━━━━━ Supplied records
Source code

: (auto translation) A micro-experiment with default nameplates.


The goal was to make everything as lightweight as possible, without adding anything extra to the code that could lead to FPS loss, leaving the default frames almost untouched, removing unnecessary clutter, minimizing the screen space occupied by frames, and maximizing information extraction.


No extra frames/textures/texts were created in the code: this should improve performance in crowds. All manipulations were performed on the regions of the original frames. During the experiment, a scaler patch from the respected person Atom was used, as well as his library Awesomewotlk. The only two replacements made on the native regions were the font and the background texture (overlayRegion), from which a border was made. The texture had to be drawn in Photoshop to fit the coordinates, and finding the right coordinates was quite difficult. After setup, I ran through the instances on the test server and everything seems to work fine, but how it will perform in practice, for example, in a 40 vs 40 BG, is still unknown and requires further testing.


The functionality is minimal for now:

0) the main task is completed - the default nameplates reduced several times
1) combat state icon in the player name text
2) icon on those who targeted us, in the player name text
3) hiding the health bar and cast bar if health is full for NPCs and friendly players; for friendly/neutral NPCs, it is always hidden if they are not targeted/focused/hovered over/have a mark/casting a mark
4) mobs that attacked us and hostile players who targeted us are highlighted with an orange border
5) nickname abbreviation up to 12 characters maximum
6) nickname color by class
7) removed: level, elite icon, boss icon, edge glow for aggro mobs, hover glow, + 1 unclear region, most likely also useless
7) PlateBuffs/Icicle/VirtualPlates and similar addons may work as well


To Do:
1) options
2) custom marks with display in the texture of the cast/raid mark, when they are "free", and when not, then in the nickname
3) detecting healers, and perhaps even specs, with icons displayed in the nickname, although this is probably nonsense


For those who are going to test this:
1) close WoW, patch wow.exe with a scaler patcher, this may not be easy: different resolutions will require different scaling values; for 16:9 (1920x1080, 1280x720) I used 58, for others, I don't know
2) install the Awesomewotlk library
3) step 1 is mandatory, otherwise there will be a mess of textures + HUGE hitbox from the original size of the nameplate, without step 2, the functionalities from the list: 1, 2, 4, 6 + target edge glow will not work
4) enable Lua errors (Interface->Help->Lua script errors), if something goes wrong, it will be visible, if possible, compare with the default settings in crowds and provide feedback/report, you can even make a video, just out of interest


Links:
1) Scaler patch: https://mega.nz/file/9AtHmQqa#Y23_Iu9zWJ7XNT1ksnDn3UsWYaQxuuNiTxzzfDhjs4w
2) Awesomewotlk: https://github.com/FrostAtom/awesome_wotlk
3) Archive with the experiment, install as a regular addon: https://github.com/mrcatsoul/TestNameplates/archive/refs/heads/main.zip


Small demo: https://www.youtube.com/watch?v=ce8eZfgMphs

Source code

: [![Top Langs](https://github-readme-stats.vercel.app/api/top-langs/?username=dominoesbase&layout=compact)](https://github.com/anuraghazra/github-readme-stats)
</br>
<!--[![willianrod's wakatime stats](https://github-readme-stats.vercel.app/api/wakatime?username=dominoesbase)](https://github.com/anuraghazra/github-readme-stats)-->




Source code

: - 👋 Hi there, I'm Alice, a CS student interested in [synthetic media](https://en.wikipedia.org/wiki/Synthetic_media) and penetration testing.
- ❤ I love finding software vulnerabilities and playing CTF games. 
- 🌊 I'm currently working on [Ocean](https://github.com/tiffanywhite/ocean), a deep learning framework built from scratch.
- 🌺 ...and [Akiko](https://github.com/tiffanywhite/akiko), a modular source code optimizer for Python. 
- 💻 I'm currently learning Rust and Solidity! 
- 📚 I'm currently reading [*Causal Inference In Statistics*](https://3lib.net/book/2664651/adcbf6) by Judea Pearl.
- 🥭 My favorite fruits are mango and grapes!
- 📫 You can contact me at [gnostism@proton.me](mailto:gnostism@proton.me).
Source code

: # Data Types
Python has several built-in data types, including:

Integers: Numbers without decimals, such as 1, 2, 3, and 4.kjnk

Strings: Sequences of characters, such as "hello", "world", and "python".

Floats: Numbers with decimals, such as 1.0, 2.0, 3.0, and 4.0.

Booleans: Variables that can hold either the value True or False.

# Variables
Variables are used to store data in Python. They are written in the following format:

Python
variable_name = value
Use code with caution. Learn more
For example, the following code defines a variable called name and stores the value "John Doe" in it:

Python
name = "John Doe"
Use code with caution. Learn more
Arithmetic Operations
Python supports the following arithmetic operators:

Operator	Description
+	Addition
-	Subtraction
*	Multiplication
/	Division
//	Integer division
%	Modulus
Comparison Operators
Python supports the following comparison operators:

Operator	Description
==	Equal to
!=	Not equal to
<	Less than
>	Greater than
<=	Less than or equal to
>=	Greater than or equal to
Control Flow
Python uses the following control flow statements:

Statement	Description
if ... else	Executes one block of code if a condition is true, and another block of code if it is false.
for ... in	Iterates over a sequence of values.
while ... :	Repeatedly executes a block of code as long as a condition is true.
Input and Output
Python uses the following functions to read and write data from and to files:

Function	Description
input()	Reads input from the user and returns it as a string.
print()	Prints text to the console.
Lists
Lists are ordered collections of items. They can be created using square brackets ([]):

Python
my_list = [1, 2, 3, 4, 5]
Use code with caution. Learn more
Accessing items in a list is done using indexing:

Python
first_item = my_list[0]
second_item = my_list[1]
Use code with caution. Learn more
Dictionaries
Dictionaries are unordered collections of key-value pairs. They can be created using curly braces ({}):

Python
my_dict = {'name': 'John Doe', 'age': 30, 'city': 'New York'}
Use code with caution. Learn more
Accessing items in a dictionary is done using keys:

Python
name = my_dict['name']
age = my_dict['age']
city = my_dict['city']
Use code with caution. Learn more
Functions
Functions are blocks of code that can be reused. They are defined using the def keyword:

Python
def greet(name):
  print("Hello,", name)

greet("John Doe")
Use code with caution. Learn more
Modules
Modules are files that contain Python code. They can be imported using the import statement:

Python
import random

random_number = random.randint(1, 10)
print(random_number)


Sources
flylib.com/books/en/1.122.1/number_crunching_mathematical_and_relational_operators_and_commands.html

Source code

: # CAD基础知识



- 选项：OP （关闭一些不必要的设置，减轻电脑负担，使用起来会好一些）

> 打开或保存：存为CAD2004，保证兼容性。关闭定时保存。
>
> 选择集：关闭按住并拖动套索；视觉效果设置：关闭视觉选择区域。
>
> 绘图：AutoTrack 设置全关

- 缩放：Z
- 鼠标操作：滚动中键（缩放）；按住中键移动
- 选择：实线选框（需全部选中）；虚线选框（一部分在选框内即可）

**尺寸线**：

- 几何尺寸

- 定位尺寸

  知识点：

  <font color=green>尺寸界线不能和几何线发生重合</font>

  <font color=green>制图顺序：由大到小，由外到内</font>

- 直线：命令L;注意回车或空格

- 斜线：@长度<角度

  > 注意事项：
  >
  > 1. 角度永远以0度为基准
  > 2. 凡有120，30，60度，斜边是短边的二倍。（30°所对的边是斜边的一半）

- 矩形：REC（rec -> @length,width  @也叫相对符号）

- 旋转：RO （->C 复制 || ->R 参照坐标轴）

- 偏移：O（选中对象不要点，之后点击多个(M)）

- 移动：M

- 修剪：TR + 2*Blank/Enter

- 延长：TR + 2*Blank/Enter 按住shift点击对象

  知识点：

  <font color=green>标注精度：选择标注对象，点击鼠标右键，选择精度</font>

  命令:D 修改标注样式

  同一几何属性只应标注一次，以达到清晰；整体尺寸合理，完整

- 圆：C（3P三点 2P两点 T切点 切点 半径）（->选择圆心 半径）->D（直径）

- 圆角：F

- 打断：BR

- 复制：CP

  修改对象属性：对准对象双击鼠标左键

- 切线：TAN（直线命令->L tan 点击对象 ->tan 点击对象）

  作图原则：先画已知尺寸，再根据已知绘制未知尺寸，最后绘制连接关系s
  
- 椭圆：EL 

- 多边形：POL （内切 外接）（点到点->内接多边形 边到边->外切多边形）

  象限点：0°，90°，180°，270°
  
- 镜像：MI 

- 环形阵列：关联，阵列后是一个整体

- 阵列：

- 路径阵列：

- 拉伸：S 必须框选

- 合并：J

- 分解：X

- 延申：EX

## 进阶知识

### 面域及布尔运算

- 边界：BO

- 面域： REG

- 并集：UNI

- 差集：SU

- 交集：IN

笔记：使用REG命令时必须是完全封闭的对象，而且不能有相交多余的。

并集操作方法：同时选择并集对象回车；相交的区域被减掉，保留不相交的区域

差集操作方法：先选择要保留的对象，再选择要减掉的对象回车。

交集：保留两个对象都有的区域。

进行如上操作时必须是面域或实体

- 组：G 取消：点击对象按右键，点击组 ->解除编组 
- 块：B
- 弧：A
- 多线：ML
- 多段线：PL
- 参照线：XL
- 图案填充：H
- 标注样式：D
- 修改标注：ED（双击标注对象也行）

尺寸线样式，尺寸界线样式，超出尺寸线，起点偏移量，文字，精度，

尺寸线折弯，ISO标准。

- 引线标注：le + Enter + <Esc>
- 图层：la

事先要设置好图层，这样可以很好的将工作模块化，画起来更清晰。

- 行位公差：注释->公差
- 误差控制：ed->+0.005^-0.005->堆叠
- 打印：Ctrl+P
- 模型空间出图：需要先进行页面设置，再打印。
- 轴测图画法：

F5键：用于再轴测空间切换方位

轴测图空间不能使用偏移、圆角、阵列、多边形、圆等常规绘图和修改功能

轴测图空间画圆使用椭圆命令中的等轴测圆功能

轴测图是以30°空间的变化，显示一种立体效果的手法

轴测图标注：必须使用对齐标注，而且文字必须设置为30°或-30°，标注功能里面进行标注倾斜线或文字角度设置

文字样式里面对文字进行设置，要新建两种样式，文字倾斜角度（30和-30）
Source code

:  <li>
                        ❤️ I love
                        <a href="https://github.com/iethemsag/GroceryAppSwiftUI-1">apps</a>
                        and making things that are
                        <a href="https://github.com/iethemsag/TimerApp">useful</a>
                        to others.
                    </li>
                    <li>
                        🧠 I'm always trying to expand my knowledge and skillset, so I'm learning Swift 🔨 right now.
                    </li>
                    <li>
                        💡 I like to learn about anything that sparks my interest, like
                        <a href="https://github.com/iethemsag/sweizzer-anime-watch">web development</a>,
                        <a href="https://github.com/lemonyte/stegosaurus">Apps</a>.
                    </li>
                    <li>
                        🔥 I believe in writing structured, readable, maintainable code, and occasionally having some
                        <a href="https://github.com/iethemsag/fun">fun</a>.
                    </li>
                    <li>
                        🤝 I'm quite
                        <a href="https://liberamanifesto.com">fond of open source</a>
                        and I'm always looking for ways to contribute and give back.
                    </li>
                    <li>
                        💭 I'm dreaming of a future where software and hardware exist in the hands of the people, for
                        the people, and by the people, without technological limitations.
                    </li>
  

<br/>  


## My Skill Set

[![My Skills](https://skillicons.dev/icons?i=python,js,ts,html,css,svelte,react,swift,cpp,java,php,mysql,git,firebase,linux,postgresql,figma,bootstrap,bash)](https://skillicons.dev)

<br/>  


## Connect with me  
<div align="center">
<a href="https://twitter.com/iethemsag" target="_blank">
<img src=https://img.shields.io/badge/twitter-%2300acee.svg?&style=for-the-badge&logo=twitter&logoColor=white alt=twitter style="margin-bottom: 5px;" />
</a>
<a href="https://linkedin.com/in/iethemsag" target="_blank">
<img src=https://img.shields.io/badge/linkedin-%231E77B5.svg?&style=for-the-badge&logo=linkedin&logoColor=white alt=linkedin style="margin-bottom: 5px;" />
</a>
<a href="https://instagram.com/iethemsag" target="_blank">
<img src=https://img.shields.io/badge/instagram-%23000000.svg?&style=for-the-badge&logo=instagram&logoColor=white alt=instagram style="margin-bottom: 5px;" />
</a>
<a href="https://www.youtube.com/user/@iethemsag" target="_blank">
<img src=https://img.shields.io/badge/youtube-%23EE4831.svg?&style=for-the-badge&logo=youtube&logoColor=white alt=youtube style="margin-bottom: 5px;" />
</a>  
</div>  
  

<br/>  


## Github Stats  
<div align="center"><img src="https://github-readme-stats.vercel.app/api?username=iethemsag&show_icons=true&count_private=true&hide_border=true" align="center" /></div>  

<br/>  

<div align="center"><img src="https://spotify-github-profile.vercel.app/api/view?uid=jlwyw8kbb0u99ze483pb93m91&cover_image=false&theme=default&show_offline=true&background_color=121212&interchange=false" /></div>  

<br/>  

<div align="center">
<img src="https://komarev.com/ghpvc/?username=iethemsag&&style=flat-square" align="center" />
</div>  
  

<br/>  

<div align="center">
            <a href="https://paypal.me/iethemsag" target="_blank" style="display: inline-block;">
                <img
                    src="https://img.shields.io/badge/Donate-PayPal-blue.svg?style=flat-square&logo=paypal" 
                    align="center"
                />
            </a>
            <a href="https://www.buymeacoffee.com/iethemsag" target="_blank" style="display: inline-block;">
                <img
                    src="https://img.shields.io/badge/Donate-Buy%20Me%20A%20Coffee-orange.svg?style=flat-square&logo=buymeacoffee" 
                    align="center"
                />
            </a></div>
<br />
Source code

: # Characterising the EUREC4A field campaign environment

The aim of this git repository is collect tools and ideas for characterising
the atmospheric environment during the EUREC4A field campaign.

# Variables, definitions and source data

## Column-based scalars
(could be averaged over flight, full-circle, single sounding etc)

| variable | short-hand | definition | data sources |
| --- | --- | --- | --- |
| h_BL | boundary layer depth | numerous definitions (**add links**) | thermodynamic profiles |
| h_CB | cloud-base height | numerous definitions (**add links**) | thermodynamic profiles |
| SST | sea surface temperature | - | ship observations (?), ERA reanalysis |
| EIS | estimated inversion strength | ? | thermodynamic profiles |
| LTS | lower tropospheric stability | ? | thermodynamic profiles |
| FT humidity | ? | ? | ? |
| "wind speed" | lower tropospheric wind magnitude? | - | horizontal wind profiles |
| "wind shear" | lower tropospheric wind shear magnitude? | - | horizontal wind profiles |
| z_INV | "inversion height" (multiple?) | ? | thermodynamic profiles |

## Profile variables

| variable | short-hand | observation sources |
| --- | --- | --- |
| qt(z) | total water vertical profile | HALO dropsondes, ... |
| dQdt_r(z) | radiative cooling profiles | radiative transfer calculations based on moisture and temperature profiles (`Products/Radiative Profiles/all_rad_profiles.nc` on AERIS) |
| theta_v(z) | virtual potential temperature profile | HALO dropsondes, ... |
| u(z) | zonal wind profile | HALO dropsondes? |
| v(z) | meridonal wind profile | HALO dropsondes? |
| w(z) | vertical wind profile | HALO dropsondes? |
━━━━━━━━━━
| Activity |
Search the material above for the string "Awesomewotlk". Show every line that holds it.

| Output |
No extra frames/textures/texts were created in the code: this should improve performance in crowds. All manipulations were performed on the regions of the original frames. During the experiment, a scaler patch from the respected person Atom was used, as well as his library Awesomewotlk. The only two replacements made on the native regions were the font and the background texture (overlayRegion), from which a border was made. The texture had to be drawn in Photoshop to fit the coordinates, and finding the right coordinates was quite difficult. After setup, I ran through the instances on the test server and everything seems to work fine, but how it will perform in practice, for example, in a 40 vs 40 BG, is still unknown and requires further testing.
2) install the Awesomewotlk library
2) Awesomewotlk: https://github.com/FrostAtom/awesome_wotlk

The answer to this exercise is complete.